- **Work instructions**
Could you reproduce the lines below from the one with "3. Riempiamo i" through the one with "5. Usiamo un"? Keep both ends and add nothing.

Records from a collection

━━━━━━━━━━━━━━━━━━━━━━━━━━━━━━

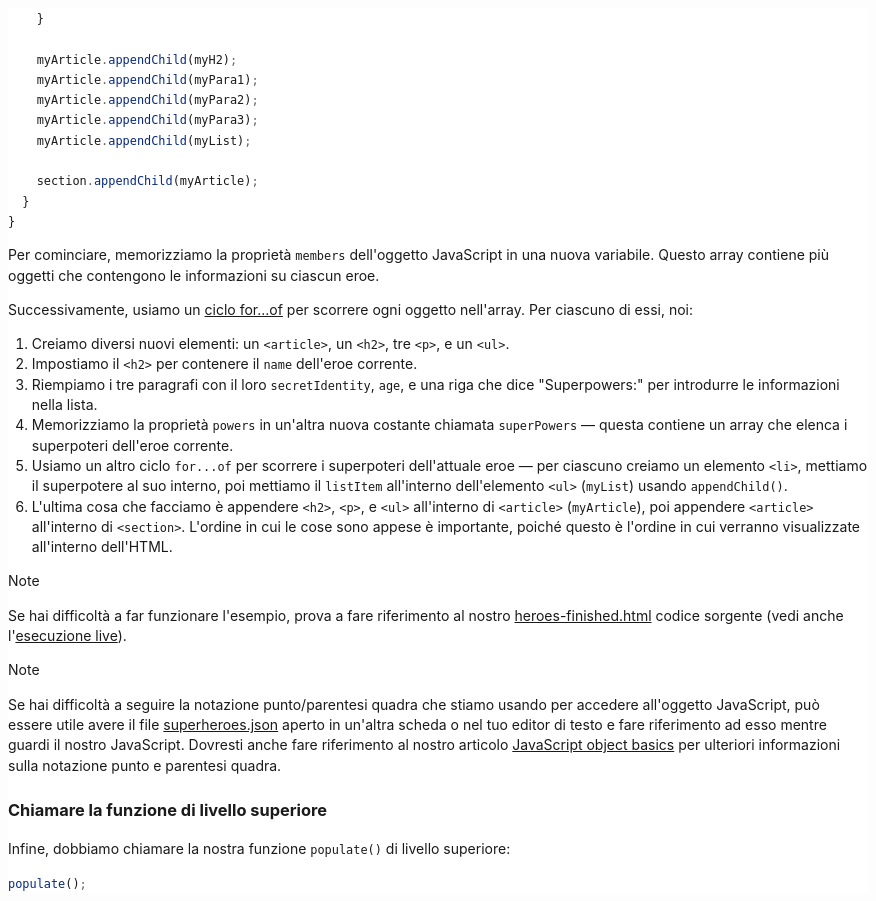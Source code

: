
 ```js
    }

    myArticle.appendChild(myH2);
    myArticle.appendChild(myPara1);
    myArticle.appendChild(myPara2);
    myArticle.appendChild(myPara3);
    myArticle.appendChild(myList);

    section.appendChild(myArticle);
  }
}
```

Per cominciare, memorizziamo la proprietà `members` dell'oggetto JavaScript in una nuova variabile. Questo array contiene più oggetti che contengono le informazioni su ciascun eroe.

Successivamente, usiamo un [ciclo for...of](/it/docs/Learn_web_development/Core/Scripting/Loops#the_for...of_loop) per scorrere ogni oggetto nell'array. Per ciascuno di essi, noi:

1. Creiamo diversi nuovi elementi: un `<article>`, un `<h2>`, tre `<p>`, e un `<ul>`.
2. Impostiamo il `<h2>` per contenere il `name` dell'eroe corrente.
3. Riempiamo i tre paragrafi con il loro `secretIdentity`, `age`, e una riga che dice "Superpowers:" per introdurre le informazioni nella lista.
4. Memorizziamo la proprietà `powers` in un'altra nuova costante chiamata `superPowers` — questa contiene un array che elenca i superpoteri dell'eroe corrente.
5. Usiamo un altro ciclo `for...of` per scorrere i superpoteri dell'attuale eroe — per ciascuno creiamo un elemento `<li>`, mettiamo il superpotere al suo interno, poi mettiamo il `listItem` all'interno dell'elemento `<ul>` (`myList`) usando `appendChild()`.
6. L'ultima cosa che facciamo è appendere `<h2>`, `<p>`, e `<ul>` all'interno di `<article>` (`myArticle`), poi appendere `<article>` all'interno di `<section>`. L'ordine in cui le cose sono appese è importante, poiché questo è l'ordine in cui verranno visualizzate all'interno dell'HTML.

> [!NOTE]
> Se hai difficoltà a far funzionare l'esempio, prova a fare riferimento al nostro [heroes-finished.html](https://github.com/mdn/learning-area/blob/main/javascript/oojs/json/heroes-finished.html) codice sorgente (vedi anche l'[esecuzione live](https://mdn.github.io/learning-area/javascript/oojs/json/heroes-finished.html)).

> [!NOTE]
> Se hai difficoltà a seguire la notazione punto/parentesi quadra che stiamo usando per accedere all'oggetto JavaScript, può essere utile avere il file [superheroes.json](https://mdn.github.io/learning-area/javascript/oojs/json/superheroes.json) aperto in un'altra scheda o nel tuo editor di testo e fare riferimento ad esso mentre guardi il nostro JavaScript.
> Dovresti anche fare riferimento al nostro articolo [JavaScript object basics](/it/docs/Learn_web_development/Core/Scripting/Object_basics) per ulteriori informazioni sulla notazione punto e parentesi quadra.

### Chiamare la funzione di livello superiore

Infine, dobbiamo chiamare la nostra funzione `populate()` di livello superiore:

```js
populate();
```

━━━━━━━━━━━━━━━━━━━━━━━━━━━━━━

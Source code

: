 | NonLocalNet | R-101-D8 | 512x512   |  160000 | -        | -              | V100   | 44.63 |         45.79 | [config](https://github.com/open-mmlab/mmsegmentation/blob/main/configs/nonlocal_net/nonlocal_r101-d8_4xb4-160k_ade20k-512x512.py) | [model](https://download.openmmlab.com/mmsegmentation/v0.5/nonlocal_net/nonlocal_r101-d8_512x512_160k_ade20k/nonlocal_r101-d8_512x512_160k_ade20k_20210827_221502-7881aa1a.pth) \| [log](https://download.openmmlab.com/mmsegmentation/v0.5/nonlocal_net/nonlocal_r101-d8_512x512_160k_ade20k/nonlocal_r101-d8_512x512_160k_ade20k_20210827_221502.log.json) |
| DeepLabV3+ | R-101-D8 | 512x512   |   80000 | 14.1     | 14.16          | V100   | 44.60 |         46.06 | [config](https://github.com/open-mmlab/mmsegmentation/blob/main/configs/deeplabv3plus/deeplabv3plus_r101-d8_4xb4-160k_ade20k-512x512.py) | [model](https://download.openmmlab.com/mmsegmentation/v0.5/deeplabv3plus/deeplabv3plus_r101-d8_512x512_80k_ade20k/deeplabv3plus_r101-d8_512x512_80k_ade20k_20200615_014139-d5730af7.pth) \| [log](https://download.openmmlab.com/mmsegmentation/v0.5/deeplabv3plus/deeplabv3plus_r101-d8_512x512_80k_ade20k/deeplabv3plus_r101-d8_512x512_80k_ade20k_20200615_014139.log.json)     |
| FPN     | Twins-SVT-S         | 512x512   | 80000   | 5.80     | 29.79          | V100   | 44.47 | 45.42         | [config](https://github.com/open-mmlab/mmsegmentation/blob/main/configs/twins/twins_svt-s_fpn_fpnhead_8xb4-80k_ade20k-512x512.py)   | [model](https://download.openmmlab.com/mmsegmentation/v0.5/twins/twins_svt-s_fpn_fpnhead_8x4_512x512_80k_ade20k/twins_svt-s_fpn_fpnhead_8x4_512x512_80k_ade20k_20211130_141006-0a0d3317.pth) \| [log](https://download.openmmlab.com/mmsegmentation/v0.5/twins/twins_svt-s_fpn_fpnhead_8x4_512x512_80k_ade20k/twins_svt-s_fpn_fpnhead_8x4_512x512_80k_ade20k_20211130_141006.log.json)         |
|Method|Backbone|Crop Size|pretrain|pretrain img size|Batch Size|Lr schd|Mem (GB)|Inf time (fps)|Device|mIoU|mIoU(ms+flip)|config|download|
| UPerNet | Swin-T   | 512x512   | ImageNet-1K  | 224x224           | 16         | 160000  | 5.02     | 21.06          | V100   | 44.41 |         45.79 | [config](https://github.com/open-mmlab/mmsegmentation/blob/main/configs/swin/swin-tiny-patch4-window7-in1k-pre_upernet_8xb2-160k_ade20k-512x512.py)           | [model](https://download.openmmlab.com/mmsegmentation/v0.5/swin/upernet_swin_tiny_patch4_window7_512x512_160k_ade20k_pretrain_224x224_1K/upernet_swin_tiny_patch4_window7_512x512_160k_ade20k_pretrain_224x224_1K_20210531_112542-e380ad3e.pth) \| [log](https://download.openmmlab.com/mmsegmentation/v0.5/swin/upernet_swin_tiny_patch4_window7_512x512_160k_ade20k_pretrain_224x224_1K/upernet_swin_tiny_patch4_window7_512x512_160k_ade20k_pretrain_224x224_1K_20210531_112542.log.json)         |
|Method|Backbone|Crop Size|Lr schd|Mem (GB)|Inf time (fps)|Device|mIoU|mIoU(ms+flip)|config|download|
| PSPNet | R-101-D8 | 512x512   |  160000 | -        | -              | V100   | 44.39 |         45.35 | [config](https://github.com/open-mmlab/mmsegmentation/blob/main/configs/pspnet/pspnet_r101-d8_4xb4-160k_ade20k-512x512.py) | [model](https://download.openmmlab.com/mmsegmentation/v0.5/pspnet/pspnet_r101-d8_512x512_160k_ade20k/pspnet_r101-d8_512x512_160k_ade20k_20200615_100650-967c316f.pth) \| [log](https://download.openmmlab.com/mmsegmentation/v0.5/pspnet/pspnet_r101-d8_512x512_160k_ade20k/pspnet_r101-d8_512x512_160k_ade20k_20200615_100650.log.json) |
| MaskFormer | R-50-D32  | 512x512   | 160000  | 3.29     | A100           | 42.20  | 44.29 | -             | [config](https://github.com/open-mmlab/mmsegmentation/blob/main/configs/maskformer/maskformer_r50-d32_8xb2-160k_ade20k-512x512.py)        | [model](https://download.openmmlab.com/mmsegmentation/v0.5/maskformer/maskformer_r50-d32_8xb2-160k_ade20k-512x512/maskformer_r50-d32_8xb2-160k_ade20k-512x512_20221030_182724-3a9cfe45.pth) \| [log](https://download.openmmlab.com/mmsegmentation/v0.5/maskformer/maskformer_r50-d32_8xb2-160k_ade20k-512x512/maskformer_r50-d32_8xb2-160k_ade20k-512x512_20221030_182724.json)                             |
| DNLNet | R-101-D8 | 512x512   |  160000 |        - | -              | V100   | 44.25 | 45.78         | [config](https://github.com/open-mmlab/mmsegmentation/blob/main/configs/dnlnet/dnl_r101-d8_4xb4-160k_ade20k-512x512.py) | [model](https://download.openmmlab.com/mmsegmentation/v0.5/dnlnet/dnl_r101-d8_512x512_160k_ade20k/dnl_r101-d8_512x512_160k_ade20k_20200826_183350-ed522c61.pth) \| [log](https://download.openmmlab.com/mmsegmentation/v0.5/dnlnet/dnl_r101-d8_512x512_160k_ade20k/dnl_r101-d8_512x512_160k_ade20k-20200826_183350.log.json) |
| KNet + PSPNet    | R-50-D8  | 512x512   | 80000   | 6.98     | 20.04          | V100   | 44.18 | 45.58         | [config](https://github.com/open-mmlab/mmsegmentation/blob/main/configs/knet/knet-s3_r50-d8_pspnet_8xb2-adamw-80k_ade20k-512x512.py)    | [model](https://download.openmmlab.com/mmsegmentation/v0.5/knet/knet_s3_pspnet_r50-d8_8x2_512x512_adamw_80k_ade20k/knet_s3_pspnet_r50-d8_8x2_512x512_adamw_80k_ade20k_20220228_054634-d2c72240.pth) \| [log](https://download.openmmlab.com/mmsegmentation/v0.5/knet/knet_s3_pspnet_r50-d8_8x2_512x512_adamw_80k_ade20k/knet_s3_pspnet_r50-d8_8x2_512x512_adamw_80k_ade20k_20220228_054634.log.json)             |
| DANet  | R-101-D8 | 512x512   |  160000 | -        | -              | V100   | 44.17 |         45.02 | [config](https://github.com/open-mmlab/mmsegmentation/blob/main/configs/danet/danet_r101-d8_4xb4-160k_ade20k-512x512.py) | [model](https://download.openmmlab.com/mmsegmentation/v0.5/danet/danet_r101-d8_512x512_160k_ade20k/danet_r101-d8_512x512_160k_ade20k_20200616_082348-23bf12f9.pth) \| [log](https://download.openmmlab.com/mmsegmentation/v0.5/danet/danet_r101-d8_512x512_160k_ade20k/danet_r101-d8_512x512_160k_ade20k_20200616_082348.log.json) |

━━━━━━━━━━━━━━━━━━━━━━━━━━━━━━

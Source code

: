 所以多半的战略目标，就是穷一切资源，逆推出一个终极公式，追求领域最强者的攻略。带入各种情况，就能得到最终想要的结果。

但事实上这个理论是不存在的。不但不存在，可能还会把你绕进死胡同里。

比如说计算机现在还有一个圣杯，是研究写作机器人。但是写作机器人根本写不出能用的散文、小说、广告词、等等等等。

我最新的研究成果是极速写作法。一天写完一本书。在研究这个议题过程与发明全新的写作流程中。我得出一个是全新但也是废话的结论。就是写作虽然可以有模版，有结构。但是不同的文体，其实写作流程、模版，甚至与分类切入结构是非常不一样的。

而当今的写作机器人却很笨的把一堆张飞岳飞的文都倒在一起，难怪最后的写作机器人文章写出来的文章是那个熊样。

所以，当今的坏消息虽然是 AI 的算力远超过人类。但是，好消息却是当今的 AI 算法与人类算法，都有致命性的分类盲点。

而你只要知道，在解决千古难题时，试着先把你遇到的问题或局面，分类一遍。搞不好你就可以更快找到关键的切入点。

━━━━━━━━━━━━━━━━━━━━━━━━━━━━━━

- **Problem solution**
3. Riempiamo i tre paragrafi con il loro `secretIdentity`, `age`, e una riga che dice "Superpowers:" per introdurre le informazioni nella lista.
4. Memorizziamo la proprietà `powers` in un'altra nuova costante chiamata `superPowers` — questa contiene un array che elenca i superpoteri dell'eroe corrente.
5. Usiamo un altro ciclo `for...of` per scorrere i superpoteri dell'attuale eroe — per ciascuno creiamo un elemento `<li>`, mettiamo il superpotere al suo interno, poi mettiamo il `listItem` all'interno dell'elemento `<ul>` (`myList`) usando `appendChild()`.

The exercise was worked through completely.